If you're surprised by the Rays, you weren't paying enough attention

It wasn’t supposed to be like this. Winning the American League wild-card game was supposed to be an invitation for the Tampa Bay Rays to get walloped by the World Series favorite Houston Astros.

This American League Division Series — which the Rays have now extended to five games with a decisive 4-1 win Tuesday night — was supposed to be a formality. The Rays would be a footnote on another Astros World Series appearance. Hosting two games at Tropicana Field instead of getting swept by Houston seemed like a moral victory, particularly when they opposed Justin Verlander in Game 4, one of the elite pitchers in baseball who actually seems bulletproof in the postseason.

Well, there was the way it was supposed to be ... and then there’s what actually happened.

The Rays won again. Handily at that. Their home fans, often a punchline in the regular season because of all the empty seats, showed up in full force. The Rays struck early, knocking Verlander out of the game before the fifth inning. They used a parade of pitchers, most of them you’ve never heard of, to silence the powerful Astros bats. They didn’t just eke out a victory. They triumphed playing their way, as unconventional as it might be sometimes.

You might be wondering who the heck are these upstart Rays that have pushed the Astros to their limit. If you asked them, they’d tell you you weren’t paying attention for the past six months.

They won 96 games, enough to win divisions in other seasons. They were the best team in baseball early in the year. They don’t have any stars, but they string together hits and have a seemingly never-ending line of pitchers who simply get outs.

Now people are noticing. The Astros sure are.

“About time,” Tommy Pham, who hit the first-inning homer that got The Trop rocking and Verlander teetering, told reporters after the game. “Because we have a really good team over here. And to win 96 games in this division with New York and Boston is an impressive feat. And all year we've been getting talked down. And now with the last two games, the way we played, the whole world has seen how good of a team we are and how well-rounded we are.”

The Rays have pushed the Astros to a Game 5 and are ready to shock the world. (Photo by Mike Carlson/MLB Photos via Getty Images)
The Rays have pushed the Astros to a Game 5 and are ready to shock the world. (Photo by Mike Carlson/MLB Photos via Getty Images)

These Rays ranked last of all the teams in the postseason in home runs, but have hit more than any other team in October thus far. A small-sample size, sure, but the only sample size that matters this time of year. They’ve outscored the mighty Astros 17-13 through four games.
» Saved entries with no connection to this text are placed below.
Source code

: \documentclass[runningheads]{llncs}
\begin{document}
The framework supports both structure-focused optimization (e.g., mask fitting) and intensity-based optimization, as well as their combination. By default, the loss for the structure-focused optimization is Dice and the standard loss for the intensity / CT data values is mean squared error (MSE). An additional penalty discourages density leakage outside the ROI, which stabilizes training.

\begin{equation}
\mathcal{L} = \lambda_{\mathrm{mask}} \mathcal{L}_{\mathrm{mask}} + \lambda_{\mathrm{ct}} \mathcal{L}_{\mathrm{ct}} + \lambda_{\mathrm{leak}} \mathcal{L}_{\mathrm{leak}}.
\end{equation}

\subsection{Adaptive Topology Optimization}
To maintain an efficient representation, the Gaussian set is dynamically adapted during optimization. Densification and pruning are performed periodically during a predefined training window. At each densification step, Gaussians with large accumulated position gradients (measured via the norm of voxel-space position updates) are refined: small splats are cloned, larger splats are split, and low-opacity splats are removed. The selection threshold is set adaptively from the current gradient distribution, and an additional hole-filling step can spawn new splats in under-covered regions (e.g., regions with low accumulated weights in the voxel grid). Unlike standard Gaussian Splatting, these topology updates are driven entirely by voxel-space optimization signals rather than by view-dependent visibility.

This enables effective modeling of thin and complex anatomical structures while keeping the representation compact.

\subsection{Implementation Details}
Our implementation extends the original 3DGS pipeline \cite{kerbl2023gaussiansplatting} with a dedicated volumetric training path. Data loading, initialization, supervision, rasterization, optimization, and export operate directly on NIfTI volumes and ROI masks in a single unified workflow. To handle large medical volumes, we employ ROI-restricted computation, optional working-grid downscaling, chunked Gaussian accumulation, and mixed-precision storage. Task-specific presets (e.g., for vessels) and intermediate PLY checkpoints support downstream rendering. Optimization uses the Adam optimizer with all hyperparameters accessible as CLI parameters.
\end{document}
The Astros haven’t had a lead since Jose Altuve homered in the first inning of Game 3, which amounts of 17 straight innings of the Rays winning. They’ll need nine more, against possible AL Cy Young winner Gerrit Cole no less, but at this point, doubting the Rays seems like a fool’s stance.
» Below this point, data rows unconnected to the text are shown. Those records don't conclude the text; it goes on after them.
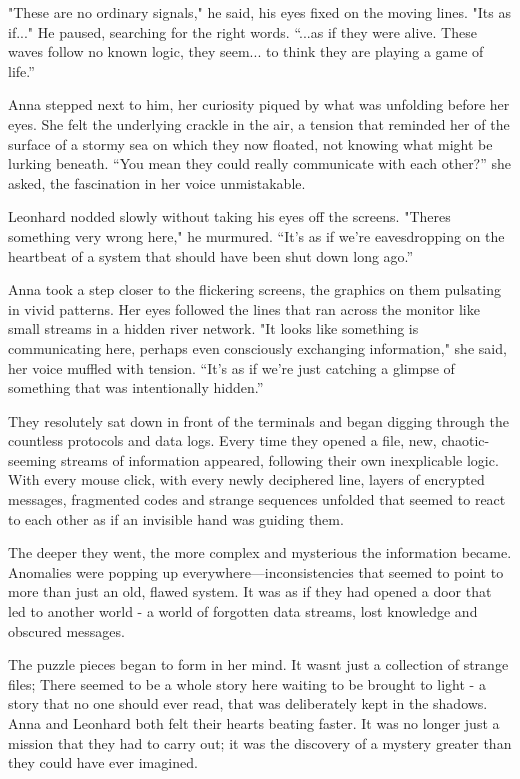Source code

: \documentclass[
]{article}
\begin{document}
"These are no ordinary signals," he said, his eyes fixed on the moving
lines. "It\textquotesingle s as if..." He paused, searching for the
right words. ``...as if they were alive. These waves follow no known
logic, they seem... to think they are playing a game of life.''

Anna stepped next to him, her curiosity piqued by what was unfolding
before her eyes. She felt the underlying crackle in the air, a tension
that reminded her of the surface of a stormy sea on which they now
floated, not knowing what might be lurking beneath. ``You mean they
could really communicate with each other?'' she asked, the fascination
in her voice unmistakable.

Leonhard nodded slowly without taking his eyes off the screens.
"There\textquotesingle s something very wrong here," he murmured. ``It's
as if we're eavesdropping on the heartbeat of a system that should have
been shut down long ago.''

Anna took a step closer to the flickering screens, the graphics on them
pulsating in vivid patterns. Her eyes followed the lines that ran across
the monitor like small streams in a hidden river network. "It looks like
something is communicating here, perhaps even consciously exchanging
information," she said, her voice muffled with tension. ``It's as if
we're just catching a glimpse of something that was intentionally
hidden.''

They resolutely sat down in front of the terminals and began digging
through the countless protocols and data logs. Every time they opened a
file, new, chaotic-seeming streams of information appeared, following
their own inexplicable logic. With every mouse click, with every newly
deciphered line, layers of encrypted messages, fragmented codes and
strange sequences unfolded that seemed to react to each other as if an
invisible hand was guiding them.

The deeper they went, the more complex and mysterious the information
became. Anomalies were popping up everywhere---inconsistencies that
seemed to point to more than just an old, flawed system. It was as if
they had opened a door that led to another world - a world of forgotten
data streams, lost knowledge and obscured messages.

The puzzle pieces began to form in her mind. It wasn\textquotesingle t
just a collection of strange files; There seemed to be a whole story
here waiting to be brought to light - a story that no one should ever
read, that was deliberately kept in the shadows. Anna and Leonhard both
felt their hearts beating faster. It was no longer just a mission that
they had to carry out; it was the discovery of a mystery greater than
they could have ever imagined.
\end{document}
“We've known how good we are,” Rays pitcher Blake Snell told The Athletic on Tuesday night. “A lot of people have slept on that. But that's what makes us, us. Everyone believes in each other. We love each other. We know we can win these ballgames and play with the best.”
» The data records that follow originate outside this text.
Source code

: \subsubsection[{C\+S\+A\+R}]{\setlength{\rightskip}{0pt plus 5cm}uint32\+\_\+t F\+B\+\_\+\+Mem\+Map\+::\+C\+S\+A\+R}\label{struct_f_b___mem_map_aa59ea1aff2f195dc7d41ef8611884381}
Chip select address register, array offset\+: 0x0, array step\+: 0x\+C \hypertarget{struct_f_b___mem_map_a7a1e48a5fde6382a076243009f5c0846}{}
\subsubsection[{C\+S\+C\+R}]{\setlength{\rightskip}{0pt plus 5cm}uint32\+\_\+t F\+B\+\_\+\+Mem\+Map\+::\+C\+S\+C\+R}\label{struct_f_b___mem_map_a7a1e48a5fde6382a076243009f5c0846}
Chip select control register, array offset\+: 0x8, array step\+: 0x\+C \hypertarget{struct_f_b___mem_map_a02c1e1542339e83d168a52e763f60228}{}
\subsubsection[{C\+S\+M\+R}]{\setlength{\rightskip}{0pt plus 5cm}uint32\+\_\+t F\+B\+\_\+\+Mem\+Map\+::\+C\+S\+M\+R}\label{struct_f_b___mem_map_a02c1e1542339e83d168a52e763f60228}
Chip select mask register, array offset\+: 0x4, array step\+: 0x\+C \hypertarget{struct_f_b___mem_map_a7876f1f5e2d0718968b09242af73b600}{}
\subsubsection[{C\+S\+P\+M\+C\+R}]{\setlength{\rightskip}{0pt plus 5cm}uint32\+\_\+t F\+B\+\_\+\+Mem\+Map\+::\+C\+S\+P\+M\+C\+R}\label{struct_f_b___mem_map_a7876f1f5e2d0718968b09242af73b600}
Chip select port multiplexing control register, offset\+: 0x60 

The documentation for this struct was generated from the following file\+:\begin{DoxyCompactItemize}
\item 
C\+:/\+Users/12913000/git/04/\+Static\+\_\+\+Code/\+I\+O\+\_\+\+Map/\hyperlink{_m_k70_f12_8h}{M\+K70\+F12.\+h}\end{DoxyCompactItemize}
They play their own way. They have a few very good starting pitchers, but when they feel like they’re better suited for it — like Tuesday night’s game — they lean on the “opener” strategy that they were the innovators of last year. And they’re not afraid to use their best reliever in the fourth inning and use their reigning Cy Young winner in the ninth. Both of which happened in Game 4.

They execute. Take the picture-perfect, fourth-inning relay from the centerfield wall that cut down Jose Altuve at home plate and squashed an Astros rally before it could start. It was just well-executed baseball — the type of play this team rallies around.

“Plays like that, it's contagious,” Pham says. “When one of your teammates makes a great play, it usually leads to more great plays. It's contagious. Just like hitting. When guys are putting together good at-bats, it's contagious.”

It wasn’t supposed to be like this. Not for most of the Rays players either. Pham came up with the St. Louis Cardinals but they traded him to the Rays. Tyler Glasnow and Austin Meadows were top prospects for the Pirates whose stock had fizzled a bit before they were traded for Chris Archer, a move that looks more and more like a heist every day. Ji-Man Choi played for three other teams before this, including the Yankees. Travis d'Arnaud played for three teams this *season*, which would seem like a lot if Oliver Drake hadn’t played for six different organizations in the past 18 months.

Their best player — Snell, the reigning Cy Young winner — was hurt most of the year. Their Game 4 starter was a relief pitcher who, because of the Rays’ non-traditional approach, finished 18 games this year, started six and pitched in a total of 65. We’re talking about a team whose No. 9 hitter is hitting .500 in the series with homers in the past two games.

This is a crew of cast-offs and players deemed not-quite-good-enough by other teams. Just don’t tell them that.

“There's been people before this series started, talking about David and Goliath,” Rays outfielder Kevin Kiermaier told Fox Sports after the game. “And I'm sitting here saying, look I understand they're really good on paper and we might be the team that's not as appealing as them, but don't ever count us out.”

Sometimes you learn these things the hard way.